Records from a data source
*** Begin section ***

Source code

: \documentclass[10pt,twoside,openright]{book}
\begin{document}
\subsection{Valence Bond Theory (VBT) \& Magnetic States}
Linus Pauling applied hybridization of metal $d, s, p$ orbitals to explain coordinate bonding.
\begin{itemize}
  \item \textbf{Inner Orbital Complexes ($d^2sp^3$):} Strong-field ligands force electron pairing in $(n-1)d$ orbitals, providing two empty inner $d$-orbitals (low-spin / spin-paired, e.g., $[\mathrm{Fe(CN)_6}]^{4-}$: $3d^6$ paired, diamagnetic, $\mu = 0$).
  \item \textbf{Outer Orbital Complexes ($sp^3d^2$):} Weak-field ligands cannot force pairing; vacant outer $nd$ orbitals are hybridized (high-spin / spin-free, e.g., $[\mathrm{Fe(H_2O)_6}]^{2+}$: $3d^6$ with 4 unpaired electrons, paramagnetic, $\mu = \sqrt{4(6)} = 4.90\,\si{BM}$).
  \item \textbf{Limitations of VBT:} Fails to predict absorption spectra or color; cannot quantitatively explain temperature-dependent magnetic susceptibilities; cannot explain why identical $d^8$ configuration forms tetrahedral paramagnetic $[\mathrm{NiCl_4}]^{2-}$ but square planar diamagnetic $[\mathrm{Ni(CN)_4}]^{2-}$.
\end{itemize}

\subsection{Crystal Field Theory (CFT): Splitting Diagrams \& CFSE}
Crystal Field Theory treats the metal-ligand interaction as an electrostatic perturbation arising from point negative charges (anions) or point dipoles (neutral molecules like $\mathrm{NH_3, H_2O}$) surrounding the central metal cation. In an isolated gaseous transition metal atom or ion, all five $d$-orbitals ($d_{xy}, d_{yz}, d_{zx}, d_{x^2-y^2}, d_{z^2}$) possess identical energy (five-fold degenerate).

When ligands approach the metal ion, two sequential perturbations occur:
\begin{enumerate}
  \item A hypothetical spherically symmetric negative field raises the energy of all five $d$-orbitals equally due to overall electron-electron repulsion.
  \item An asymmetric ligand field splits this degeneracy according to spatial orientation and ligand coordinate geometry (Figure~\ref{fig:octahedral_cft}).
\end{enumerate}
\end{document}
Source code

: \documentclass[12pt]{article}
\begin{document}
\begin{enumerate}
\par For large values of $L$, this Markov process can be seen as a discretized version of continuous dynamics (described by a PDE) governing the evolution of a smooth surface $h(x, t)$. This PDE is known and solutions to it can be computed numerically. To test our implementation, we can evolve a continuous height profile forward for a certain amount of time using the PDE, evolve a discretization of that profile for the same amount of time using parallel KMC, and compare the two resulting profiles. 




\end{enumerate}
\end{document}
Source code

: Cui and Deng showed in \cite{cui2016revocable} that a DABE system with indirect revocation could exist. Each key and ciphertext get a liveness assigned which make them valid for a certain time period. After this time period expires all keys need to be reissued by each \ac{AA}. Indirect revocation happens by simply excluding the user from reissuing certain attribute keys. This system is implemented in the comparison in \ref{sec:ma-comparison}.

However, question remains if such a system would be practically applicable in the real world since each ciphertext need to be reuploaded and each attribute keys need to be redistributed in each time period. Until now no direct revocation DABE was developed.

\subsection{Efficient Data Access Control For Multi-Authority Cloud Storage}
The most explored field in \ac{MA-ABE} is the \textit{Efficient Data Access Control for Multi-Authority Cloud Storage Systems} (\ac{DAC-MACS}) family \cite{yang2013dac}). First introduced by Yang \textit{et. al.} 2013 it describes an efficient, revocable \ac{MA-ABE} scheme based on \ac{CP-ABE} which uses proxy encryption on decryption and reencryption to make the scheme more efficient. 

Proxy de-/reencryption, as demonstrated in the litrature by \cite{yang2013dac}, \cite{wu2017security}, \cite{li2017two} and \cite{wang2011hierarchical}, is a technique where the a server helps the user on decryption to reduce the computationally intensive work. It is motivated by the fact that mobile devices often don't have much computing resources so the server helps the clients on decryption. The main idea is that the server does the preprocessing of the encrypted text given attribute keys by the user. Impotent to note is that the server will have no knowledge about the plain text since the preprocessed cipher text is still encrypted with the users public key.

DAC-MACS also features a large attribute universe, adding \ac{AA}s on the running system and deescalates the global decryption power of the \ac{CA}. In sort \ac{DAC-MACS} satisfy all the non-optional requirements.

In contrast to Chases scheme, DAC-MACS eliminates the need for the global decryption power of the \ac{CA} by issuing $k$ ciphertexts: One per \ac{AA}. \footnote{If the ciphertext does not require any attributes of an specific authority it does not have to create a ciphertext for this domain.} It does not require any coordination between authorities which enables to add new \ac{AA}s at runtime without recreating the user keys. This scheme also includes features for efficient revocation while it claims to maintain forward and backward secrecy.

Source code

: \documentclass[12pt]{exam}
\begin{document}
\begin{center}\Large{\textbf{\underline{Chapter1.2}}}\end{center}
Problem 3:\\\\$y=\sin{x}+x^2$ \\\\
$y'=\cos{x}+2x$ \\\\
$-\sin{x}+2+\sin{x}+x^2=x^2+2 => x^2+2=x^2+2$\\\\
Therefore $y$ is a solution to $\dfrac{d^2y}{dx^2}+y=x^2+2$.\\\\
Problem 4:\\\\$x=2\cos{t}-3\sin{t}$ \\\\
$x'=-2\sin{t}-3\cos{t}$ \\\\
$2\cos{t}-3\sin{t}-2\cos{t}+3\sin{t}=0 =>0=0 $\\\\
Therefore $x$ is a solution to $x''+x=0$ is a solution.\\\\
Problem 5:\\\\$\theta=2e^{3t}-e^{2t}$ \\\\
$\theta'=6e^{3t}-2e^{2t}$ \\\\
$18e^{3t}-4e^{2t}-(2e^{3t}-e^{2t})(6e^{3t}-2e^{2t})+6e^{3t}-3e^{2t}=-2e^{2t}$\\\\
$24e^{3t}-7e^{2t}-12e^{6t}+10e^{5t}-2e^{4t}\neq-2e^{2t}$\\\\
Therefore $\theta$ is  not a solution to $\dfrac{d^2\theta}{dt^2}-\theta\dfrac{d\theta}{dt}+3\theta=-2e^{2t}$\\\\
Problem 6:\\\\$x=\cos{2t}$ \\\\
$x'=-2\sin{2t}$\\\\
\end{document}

*** End section ***

- **What you need to do**
From the first line to the last, return the data exactly.

- **Answer section**
Source code

: \documentclass[10pt,twoside,openright]{book}
\begin{document}
\subsection{Valence Bond Theory (VBT) \& Magnetic States}
Linus Pauling applied hybridization of metal $d, s, p$ orbitals to explain coordinate bonding.
\begin{itemize}
  \item \textbf{Inner Orbital Complexes ($d^2sp^3$):} Strong-field ligands force electron pairing in $(n-1)d$ orbitals, providing two empty inner $d$-orbitals (low-spin / spin-paired, e.g., $[\mathrm{Fe(CN)_6}]^{4-}$: $3d^6$ paired, diamagnetic, $\mu = 0$).
  \item \textbf{Outer Orbital Complexes ($sp^3d^2$):} Weak-field ligands cannot force pairing; vacant outer $nd$ orbitals are hybridized (high-spin / spin-free, e.g., $[\mathrm{Fe(H_2O)_6}]^{2+}$: $3d^6$ with 4 unpaired electrons, paramagnetic, $\mu = \sqrt{4(6)} = 4.90\,\si{BM}$).
  \item \textbf{Limitations of VBT:} Fails to predict absorption spectra or color; cannot quantitatively explain temperature-dependent magnetic susceptibilities; cannot explain why identical $d^8$ configuration forms tetrahedral paramagnetic $[\mathrm{NiCl_4}]^{2-}$ but square planar diamagnetic $[\mathrm{Ni(CN)_4}]^{2-}$.
\end{itemize}

\subsection{Crystal Field Theory (CFT): Splitting Diagrams \& CFSE}
Crystal Field Theory treats the metal-ligand interaction as an electrostatic perturbation arising from point negative charges (anions) or point dipoles (neutral molecules like $\mathrm{NH_3, H_2O}$) surrounding the central metal cation. In an isolated gaseous transition metal atom or ion, all five $d$-orbitals ($d_{xy}, d_{yz}, d_{zx}, d_{x^2-y^2}, d_{z^2}$) possess identical energy (five-fold degenerate).

When ligands approach the metal ion, two sequential perturbations occur:
\begin{enumerate}
  \item A hypothetical spherically symmetric negative field raises the energy of all five $d$-orbitals equally due to overall electron-electron repulsion.
  \item An asymmetric ligand field splits this degeneracy according to spatial orientation and ligand coordinate geometry (Figure~\ref{fig:octahedral_cft}).
\end{enumerate}
\end{document}
Source code

: \documentclass[12pt]{article}
\begin{document}
\begin{enumerate}
\par For large values of $L$, this Markov process can be seen as a discretized version of continuous dynamics (described by a PDE) governing the evolution of a smooth surface $h(x, t)$. This PDE is known and solutions to it can be computed numerically. To test our implementation, we can evolve a continuous height profile forward for a certain amount of time using the PDE, evolve a discretization of that profile for the same amount of time using parallel KMC, and compare the two resulting profiles. 




\end{enumerate}
\end{document}
Source code

: Cui and Deng showed in \cite{cui2016revocable} that a DABE system with indirect revocation could exist. Each key and ciphertext get a liveness assigned which make them valid for a certain time period. After this time period expires all keys need to be reissued by each \ac{AA}. Indirect revocation happens by simply excluding the user from reissuing certain attribute keys. This system is implemented in the comparison in \ref{sec:ma-comparison}.

However, question remains if such a system would be practically applicable in the real world since each ciphertext need to be reuploaded and each attribute keys need to be redistributed in each time period. Until now no direct revocation DABE was developed.

\subsection{Efficient Data Access Control For Multi-Authority Cloud Storage}
The most explored field in \ac{MA-ABE} is the \textit{Efficient Data Access Control for Multi-Authority Cloud Storage Systems} (\ac{DAC-MACS}) family \cite{yang2013dac}). First introduced by Yang \textit{et. al.} 2013 it describes an efficient, revocable \ac{MA-ABE} scheme based on \ac{CP-ABE} which uses proxy encryption on decryption and reencryption to make the scheme more efficient. 

Proxy de-/reencryption, as demonstrated in the litrature by \cite{yang2013dac}, \cite{wu2017security}, \cite{li2017two} and \cite{wang2011hierarchical}, is a technique where the a server helps the user on decryption to reduce the computationally intensive work. It is motivated by the fact that mobile devices often don't have much computing resources so the server helps the clients on decryption. The main idea is that the server does the preprocessing of the encrypted text given attribute keys by the user. Impotent to note is that the server will have no knowledge about the plain text since the preprocessed cipher text is still encrypted with the users public key.

DAC-MACS also features a large attribute universe, adding \ac{AA}s on the running system and deescalates the global decryption power of the \ac{CA}. In sort \ac{DAC-MACS} satisfy all the non-optional requirements.

In contrast to Chases scheme, DAC-MACS eliminates the need for the global decryption power of the \ac{CA} by issuing $k$ ciphertexts: One per \ac{AA}. \footnote{If the ciphertext does not require any attributes of an specific authority it does not have to create a ciphertext for this domain.} It does not require any coordination between authorities which enables to add new \ac{AA}s at runtime without recreating the user keys. This scheme also includes features for efficient revocation while it claims to maintain forward and backward secrecy.

Source code

: \documentclass[12pt]{exam}
\begin{document}
\begin{center}\Large{\textbf{\underline{Chapter1.2}}}\end{center}
Problem 3:\\\\$y=\sin{x}+x^2$ \\\\
$y'=\cos{x}+2x$ \\\\
$-\sin{x}+2+\sin{x}+x^2=x^2+2 => x^2+2=x^2+2$\\\\
Therefore $y$ is a solution to $\dfrac{d^2y}{dx^2}+y=x^2+2$.\\\\
Problem 4:\\\\$x=2\cos{t}-3\sin{t}$ \\\\
$x'=-2\sin{t}-3\cos{t}$ \\\\
$2\cos{t}-3\sin{t}-2\cos{t}+3\sin{t}=0 =>0=0 $\\\\
Therefore $x$ is a solution to $x''+x=0$ is a solution.\\\\
Problem 5:\\\\$\theta=2e^{3t}-e^{2t}$ \\\\
$\theta'=6e^{3t}-2e^{2t}$ \\\\
$18e^{3t}-4e^{2t}-(2e^{3t}-e^{2t})(6e^{3t}-2e^{2t})+6e^{3t}-3e^{2t}=-2e^{2t}$\\\\
$24e^{3t}-7e^{2t}-12e^{6t}+10e^{5t}-2e^{4t}\neq-2e^{2t}$\\\\
Therefore $\theta$ is  not a solution to $\dfrac{d^2\theta}{dt^2}-\theta\dfrac{d\theta}{dt}+3\theta=-2e^{2t}$\\\\
Problem 6:\\\\$x=\cos{2t}$ \\\\
$x'=-2\sin{2t}$\\\\
\end{document}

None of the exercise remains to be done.